• **Material for this exercise**
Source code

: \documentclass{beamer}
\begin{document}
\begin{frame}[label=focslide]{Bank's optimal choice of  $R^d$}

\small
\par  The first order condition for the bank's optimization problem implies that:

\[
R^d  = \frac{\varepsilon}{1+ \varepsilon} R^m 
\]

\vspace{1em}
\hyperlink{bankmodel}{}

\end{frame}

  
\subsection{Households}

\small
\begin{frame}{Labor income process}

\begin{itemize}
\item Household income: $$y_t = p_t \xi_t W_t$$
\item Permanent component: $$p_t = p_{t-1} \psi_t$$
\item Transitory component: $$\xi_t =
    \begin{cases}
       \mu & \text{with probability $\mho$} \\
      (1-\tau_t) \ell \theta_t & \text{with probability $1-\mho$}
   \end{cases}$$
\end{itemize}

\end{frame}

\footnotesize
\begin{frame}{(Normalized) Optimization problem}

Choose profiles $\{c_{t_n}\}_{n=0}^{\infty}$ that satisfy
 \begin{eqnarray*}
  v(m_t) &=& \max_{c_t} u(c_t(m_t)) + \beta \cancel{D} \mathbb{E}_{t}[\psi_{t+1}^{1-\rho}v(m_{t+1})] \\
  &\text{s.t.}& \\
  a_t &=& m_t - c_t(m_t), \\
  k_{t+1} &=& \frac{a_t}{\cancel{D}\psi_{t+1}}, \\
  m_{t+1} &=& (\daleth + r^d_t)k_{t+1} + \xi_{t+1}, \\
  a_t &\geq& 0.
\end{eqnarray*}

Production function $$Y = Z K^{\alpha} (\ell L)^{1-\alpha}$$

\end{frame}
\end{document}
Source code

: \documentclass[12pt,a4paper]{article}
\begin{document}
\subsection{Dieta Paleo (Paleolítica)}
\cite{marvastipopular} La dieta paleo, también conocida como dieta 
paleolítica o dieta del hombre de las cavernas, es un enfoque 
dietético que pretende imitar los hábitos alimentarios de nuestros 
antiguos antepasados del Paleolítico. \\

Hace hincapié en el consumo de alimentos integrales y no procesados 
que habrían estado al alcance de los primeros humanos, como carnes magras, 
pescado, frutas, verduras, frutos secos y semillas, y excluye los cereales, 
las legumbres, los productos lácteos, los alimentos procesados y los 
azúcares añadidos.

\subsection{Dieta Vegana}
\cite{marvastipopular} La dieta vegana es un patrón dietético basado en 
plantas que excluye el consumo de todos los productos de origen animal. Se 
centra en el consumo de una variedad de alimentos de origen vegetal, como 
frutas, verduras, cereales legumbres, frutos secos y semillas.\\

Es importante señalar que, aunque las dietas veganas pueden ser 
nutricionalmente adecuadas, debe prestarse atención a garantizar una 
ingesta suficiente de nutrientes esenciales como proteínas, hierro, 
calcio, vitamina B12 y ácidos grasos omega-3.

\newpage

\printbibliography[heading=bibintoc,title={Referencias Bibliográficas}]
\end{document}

• **Aim of the task**
Whenever a line in the data above contains the word "probability", include it in the tally, and report only the final number.

• **Finished exercise**
2